Esse rádio é bom, passa bem mais que isso entre as interfaces wireless, mas a lan vai limitar.


Se está conseguindo só 20Mb, tem que verificar o de praxe, canal, alinhamento, modulação, interferência, etc... Nessa distância consegue facilmente passar os 100Mb que é o máximo efetivo.

----------


## Suporte Intelbras

> como configurar esse apc 5a -20
> rede ponto a ponto tenho um link de 120mega
> na cpc 5a -20 só consigo 20mega distância de 1km e 50m


Bom dia antonius.

Assim como os colega @*Aurio* comentou, poste aqui alguns prints das telas de configurações Wireless e Wireless avançadas dos seus APC 5A-20. Poste aqui também um print da análise de espectro feita no local pra que possamos fazer a escolha do canal de operação do seu enlace.

----------


## TheGodfather

> Bom dia antonius.
> 
> Assim como os colega @*Aurio* comentou, poste aqui alguns prints das telas de configurações Wireless e Wireless avançadas dos seus APC 5A-20. Poste aqui também um print da análise de espectro feita no local pra que possamos fazer a escolha do canal de operação do seu enlace.

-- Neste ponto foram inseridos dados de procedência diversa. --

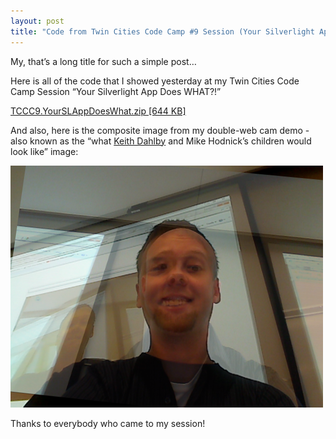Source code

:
```yaml
---
layout: post
title: "Code from Twin Cities Code Camp #9 Session (Your Silverlight App Does WHAT?)"
---
```



<p>My, that&#8217;s a long title for such a simple post&#8230;</p>












  
<p>Here is all of the code that I showed yesterday at my Twin Cities Code Camp Session &#8220;Your Silverlight App Does WHAT?!&#8221;</p>












  
<p><a href="http://kindohm.com/files/TCCC9.YourSLAppDoesWhat.zip" target="_blank">TCCC9.YourSLAppDoesWhat.zip [644&#160;KB]</a></p>












  
<p>And also, here is the composite image from my double-web cam demo - also known as the &#8220;what <a href="http://solutionizing.net" target="_blank">Keith Dahlby</a> and Mike Hodnick&#8217;s children would look like&#8221; image:</p>












  
<p><img src="/hodsmedia/1283637324_1.png" alt=""/></p>












  
<p>Thanks to everybody who came to my session!</p>












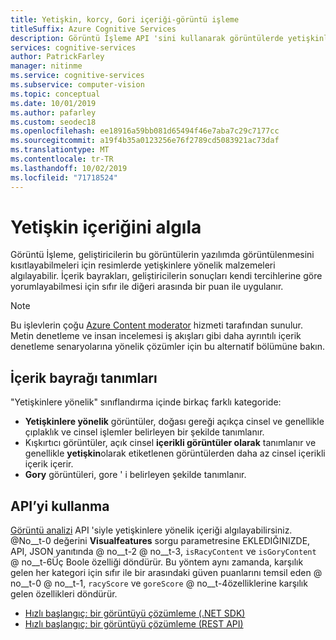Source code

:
 ```yaml
---
title: Yetişkin, korcy, Gori içeriği-görüntü işleme
titleSuffix: Azure Cognitive Services
description: Görüntü İşleme API 'sini kullanarak görüntülerde yetişkinlere yönelik içeriği algılamayla ilgili kavramlar.
services: cognitive-services
author: PatrickFarley
manager: nitinme
ms.service: cognitive-services
ms.subservice: computer-vision
ms.topic: conceptual
ms.date: 10/01/2019
ms.author: pafarley
ms.custom: seodec18
ms.openlocfilehash: ee18916a59bb081d65494f46e7aba7c29c7177cc
ms.sourcegitcommit: a19f4b35a0123256e76f2789cd5083921ac73daf
ms.translationtype: MT
ms.contentlocale: tr-TR
ms.lasthandoff: 10/02/2019
ms.locfileid: "71718524"
---
```

# <a name="detect-adult-content"></a>Yetişkin içeriğini algıla

Görüntü İşleme, geliştiricilerin bu görüntülerin yazılımda görüntülenmesini kısıtlayabilmeleri için resimlerde yetişkinlere yönelik malzemeleri algılayabilir. İçerik bayrakları, geliştiricilerin sonuçları kendi tercihlerine göre yorumlayabilmesi için sıfır ile diğeri arasında bir puan ile uygulanır.

> [!NOTE]
> Bu işlevlerin çoğu [Azure Content moderator](https://docs.microsoft.com/azure/cognitive-services/content-moderator/overview) hizmeti tarafından sunulur. Metin denetleme ve insan incelemesi iş akışları gibi daha ayrıntılı içerik denetleme senaryolarına yönelik çözümler için bu alternatif bölümüne bakın.

## <a name="content-flag-definitions"></a>İçerik bayrağı tanımları

"Yetişkinlere yönelik" sınıflandırma içinde birkaç farklı kategoride:

- **Yetişkinlere yönelik** görüntüler, doğası gereği açıkça cinsel ve genellikle çıplaklık ve cinsel işlemler belirleyen bir şekilde tanımlanır.
- Kışkırtıcı görüntüler, açık cinsel **içerikli görüntüler olarak** tanımlanır ve genellikle **yetişkin**olarak etiketlenen görüntülerden daha az cinsel içerikli içerik içerir.
- **Gory** görüntüleri, gore ' i belirleyen şekilde tanımlanır.

## <a name="use-the-api"></a>API’yi kullanma

[Görüntü analizi](https://westus.dev.cognitive.microsoft.com/docs/services/5adf991815e1060e6355ad44/operations/56f91f2e778daf14a499e1fa) API 'siyle yetişkinlere yönelik içeriği algılayabilirsiniz. @No__t-0 değerini **Visualfeatures** sorgu parametresine EKLEDIĞINIZDE, API, JSON yanıtında @ no__t-2 @ no__t-3, `isRacyContent` ve `isGoryContent` @ no__t-6Üç Boole özelliği döndürür. Bu yöntem aynı zamanda, karşılık gelen her kategori için sıfır ile bir arasındaki güven puanlarını temsil eden @ no__t-0 @ no__t-1, `racyScore` ve `goreScore` @ no__t-4özelliklerine karşılık gelen özellikleri döndürür.

- [Hızlı başlangıç: bir görüntüyü çözümleme (.NET SDK)](./quickstarts-sdk/csharp-analyze-sdk.md)
- [Hızlı başlangıç: bir görüntüyü çözümleme (REST API)](./quickstarts/csharp-analyze.md)

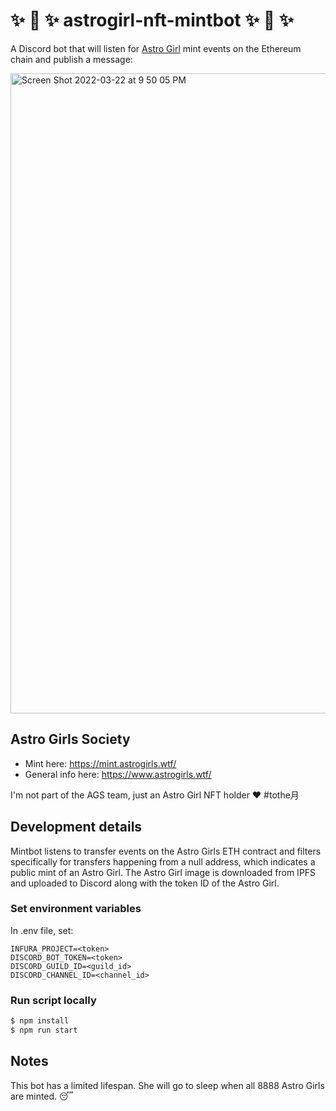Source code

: # ✨ 🌙 ✨ astrogirl-nft-mintbot ✨ 🌙 ✨

A Discord bot that will listen for [Astro Girl](https://etherscan.io/token/0xb21e760e7f74dd3c7b125ef21ba068abbc8adba8) mint events on the Ethereum chain and publish a message:

<img width="1024" alt="Screen Shot 2022-03-22 at 9 50 05 PM" src="https://user-images.githubusercontent.com/101606918/159605880-1e5f0317-7fcc-4061-a9e6-f65042424639.png">

## Astro Girls Society

- Mint here: https://mint.astrogirls.wtf/
- General info here: https://www.astrogirls.wtf/

I'm not part of the AGS team, just an Astro Girl NFT holder ❤️ #tothe月

## Development details

Mintbot listens to transfer events on the Astro Girls ETH contract and filters specifically for transfers happening from a null address, which indicates a public mint of an Astro Girl. The Astro Girl image is downloaded from IPFS and uploaded to Discord along with the token ID of the Astro Girl.

### Set environment variables

In .env file, set:

```
INFURA_PROJECT=<token>
DISCORD_BOT_TOKEN=<token>
DISCORD_GUILD_ID=<guild_id>
DISCORD_CHANNEL_ID=<channel_id>
```

### Run script locally

```sh
$ npm install
$ npm run start
```

## Notes

This bot has a limited lifespan. She will go to sleep when all 8888 Astro Girls are minted. 😴

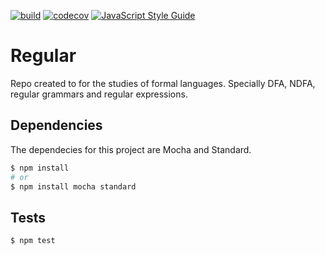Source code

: [![build](https://github.com/meyer1994/regular/actions/workflows/build.yml/badge.svg)](https://github.com/meyer1994/regular/actions/workflows/build.yml)
[![codecov](https://codecov.io/gh/meyer1994/regular/branch/dev/graph/badge.svg)](https://codecov.io/gh/meyer1994/regular)
[![JavaScript Style Guide](https://img.shields.io/badge/code_style-standard-brightgreen.svg)](https://standardjs.com)

# Regular

Repo created to for the studies of formal languages. Specially DFA, NDFA, regular grammars and regular expressions.


## Dependencies

The dependecies for this project are Mocha and Standard.
```bash
$ npm install
# or
$ npm install mocha standard
```

## Tests
```bash
$ npm test
```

Quando a Intelbras lançará rádios 5.8 com portas gigabit ou sfp e uma capacidade de uns 200Mb pelo menos?? E com a mesma qualidade dos APC-5M

----------


## DJFabio

Olá galera, eu também comprei essa antena achando que iria trafegar os 200mb que tenho aqui disponível tranquilamente ou pelo menos entre uns 150 a 180mb, mas nada disso, estou tenho picos de 100mb apenas e mesmo assim muito instável. Descobri isso hoje falando com o fabricante, que decepção, agora antena já compra e ja estaladas fica difícil de devolver, vou tentar vende-las e ver se dou conta de compra um par das Mimosa B5 Lite, o preço que não ajuda, mas não estou achando outra antena com valor mais em conta. Se alguém tiver uma dica ficarei grato.

----------


## Bitok1

> Olá galera, eu também comprei essa antena achando que iria trafegar os 200mb que tenho aqui disponível tranquilamente ou pelo menos entre uns 150 a 180mb, mas nada disso, estou tenho picos de 100mb apenas e mesmo assim muito instável. Descobri isso hoje falando com o fabricante, que decepção, agora antena já compra e ja estaladas fica difícil de devolver, vou tentar vende-las e ver se dou conta de compra um par das Mimosa B5 Lite, o preço que não ajuda, mas não estou achando outra antena com valor mais em conta. Se alguém tiver uma dica ficarei grato.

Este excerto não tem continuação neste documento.